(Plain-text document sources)
--------------------------------

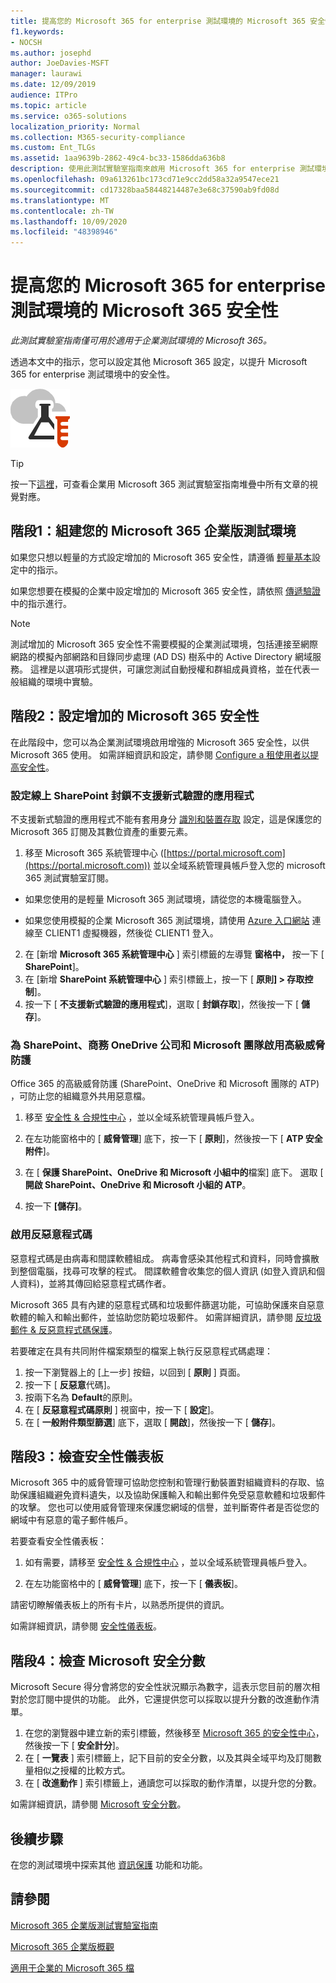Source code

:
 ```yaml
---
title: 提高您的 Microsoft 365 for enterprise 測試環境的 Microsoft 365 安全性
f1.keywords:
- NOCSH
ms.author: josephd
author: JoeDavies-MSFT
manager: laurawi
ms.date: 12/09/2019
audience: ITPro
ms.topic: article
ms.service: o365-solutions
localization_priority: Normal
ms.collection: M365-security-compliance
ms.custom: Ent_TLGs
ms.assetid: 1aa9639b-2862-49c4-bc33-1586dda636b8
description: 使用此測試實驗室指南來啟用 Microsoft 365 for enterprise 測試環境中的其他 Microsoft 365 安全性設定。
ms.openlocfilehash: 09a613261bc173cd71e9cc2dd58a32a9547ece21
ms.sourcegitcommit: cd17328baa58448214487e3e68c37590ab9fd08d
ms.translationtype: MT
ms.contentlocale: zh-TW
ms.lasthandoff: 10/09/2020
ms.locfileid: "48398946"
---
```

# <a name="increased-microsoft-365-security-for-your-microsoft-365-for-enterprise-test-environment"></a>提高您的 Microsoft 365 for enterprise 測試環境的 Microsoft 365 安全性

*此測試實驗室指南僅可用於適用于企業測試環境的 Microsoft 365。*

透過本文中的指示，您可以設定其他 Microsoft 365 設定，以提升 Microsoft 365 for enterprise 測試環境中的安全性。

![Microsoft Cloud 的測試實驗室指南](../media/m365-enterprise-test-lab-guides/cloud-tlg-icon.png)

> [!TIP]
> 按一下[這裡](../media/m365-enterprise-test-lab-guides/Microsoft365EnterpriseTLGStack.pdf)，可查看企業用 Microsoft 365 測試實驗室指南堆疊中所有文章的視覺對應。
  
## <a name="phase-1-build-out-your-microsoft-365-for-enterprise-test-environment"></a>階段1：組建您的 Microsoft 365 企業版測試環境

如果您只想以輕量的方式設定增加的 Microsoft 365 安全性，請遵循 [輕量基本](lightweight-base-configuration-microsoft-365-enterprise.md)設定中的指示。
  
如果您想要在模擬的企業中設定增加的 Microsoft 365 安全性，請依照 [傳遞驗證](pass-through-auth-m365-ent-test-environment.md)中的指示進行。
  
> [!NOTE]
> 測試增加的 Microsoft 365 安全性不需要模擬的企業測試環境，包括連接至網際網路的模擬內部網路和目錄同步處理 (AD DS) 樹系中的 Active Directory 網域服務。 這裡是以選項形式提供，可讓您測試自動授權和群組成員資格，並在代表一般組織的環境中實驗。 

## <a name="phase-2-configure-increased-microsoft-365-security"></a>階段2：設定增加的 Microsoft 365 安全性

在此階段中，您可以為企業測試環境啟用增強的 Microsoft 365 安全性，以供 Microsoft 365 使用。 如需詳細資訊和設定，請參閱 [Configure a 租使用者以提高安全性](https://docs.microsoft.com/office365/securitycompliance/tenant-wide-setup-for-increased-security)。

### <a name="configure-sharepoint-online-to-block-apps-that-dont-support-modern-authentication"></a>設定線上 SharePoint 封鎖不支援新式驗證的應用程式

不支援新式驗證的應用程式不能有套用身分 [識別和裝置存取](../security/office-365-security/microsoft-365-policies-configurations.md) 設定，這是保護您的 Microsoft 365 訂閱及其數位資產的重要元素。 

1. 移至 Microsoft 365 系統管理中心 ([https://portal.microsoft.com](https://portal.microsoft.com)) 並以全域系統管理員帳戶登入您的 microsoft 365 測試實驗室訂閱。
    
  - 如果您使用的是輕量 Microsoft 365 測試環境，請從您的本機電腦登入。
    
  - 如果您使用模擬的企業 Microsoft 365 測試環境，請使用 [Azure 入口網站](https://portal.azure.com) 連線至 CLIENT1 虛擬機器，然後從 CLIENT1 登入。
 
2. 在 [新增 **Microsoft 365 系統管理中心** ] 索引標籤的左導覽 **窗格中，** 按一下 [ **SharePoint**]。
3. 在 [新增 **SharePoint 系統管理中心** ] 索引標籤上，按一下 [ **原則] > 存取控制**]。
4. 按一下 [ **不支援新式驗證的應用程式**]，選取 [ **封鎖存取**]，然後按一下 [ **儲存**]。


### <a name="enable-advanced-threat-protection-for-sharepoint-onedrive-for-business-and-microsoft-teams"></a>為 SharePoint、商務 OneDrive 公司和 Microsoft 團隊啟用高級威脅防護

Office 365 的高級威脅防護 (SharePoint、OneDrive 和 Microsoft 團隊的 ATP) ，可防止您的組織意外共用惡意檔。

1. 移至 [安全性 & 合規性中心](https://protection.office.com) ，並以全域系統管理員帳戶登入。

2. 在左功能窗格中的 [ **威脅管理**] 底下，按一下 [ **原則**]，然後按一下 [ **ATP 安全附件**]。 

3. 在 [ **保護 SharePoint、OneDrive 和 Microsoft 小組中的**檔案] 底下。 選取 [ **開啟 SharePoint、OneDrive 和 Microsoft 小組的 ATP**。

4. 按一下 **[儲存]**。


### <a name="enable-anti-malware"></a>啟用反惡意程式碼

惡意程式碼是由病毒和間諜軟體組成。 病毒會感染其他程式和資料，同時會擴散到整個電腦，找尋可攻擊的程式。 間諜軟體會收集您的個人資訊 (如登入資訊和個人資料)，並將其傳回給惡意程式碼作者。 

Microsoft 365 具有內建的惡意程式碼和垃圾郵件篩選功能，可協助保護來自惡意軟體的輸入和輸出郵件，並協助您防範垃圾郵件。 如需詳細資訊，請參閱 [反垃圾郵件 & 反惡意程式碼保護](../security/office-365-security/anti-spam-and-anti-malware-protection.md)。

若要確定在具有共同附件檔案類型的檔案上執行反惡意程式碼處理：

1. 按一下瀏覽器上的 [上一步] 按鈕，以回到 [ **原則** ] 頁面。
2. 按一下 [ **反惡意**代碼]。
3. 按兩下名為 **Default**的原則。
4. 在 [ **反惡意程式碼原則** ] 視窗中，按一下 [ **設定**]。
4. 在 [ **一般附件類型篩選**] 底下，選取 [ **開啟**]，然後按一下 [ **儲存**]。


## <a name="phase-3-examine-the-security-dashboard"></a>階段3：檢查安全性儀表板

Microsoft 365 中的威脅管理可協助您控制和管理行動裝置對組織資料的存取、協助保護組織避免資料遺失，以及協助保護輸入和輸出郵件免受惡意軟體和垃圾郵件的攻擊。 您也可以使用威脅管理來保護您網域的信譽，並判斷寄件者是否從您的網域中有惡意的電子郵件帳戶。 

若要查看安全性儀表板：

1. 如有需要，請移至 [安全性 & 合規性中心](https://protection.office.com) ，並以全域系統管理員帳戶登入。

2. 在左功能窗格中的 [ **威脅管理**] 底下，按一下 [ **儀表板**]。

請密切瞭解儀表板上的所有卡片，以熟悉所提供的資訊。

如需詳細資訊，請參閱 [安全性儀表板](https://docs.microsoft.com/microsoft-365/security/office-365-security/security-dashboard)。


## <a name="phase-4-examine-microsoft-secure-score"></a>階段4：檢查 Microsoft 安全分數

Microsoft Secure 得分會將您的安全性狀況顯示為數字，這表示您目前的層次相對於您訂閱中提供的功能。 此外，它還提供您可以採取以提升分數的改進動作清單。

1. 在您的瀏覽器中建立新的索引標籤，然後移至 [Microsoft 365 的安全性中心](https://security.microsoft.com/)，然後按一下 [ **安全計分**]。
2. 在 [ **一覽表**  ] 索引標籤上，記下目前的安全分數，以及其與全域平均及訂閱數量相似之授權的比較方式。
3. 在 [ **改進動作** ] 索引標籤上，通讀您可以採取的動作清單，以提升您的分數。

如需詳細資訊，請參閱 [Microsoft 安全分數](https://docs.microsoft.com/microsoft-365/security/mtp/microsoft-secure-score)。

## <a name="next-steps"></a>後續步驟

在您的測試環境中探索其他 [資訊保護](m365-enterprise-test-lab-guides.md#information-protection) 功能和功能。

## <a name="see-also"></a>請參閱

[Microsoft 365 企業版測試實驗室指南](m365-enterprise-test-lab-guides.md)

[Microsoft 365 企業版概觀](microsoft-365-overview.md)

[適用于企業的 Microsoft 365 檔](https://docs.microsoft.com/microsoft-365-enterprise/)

--------------------------------

__Problem description__:
Both end lines included, restate word for word the lines above from the line with "1. 移至 [安全性 &" to the line with "2. 在左功能窗格中的 [ **威脅管理**] 底下，按一下 [ **儀表板**]。", and nothing else.

__Task answer__:
1. 移至 [安全性 & 合規性中心](https://protection.office.com) ，並以全域系統管理員帳戶登入。

2. 在左功能窗格中的 [ **威脅管理**] 底下，按一下 [ **原則**]，然後按一下 [ **ATP 安全附件**]。 

3. 在 [ **保護 SharePoint、OneDrive 和 Microsoft 小組中的**檔案] 底下。 選取 [ **開啟 SharePoint、OneDrive 和 Microsoft 小組的 ATP**。

4. 按一下 **[儲存]**。


### <a name="enable-anti-malware"></a>啟用反惡意程式碼

惡意程式碼是由病毒和間諜軟體組成。 病毒會感染其他程式和資料，同時會擴散到整個電腦，找尋可攻擊的程式。 間諜軟體會收集您的個人資訊 (如登入資訊和個人資料)，並將其傳回給惡意程式碼作者。 

Microsoft 365 具有內建的惡意程式碼和垃圾郵件篩選功能，可協助保護來自惡意軟體的輸入和輸出郵件，並協助您防範垃圾郵件。 如需詳細資訊，請參閱 [反垃圾郵件 & 反惡意程式碼保護](../security/office-365-security/anti-spam-and-anti-malware-protection.md)。

若要確定在具有共同附件檔案類型的檔案上執行反惡意程式碼處理：

1. 按一下瀏覽器上的 [上一步] 按鈕，以回到 [ **原則** ] 頁面。
2. 按一下 [ **反惡意**代碼]。
3. 按兩下名為 **Default**的原則。
4. 在 [ **反惡意程式碼原則** ] 視窗中，按一下 [ **設定**]。
4. 在 [ **一般附件類型篩選**] 底下，選取 [ **開啟**]，然後按一下 [ **儲存**]。


## <a name="phase-3-examine-the-security-dashboard"></a>階段3：檢查安全性儀表板

Microsoft 365 中的威脅管理可協助您控制和管理行動裝置對組織資料的存取、協助保護組織避免資料遺失，以及協助保護輸入和輸出郵件免受惡意軟體和垃圾郵件的攻擊。 您也可以使用威脅管理來保護您網域的信譽，並判斷寄件者是否從您的網域中有惡意的電子郵件帳戶。 

若要查看安全性儀表板：

1. 如有需要，請移至 [安全性 & 合規性中心](https://protection.office.com) ，並以全域系統管理員帳戶登入。

2. 在左功能窗格中的 [ **威脅管理**] 底下，按一下 [ **儀表板**]。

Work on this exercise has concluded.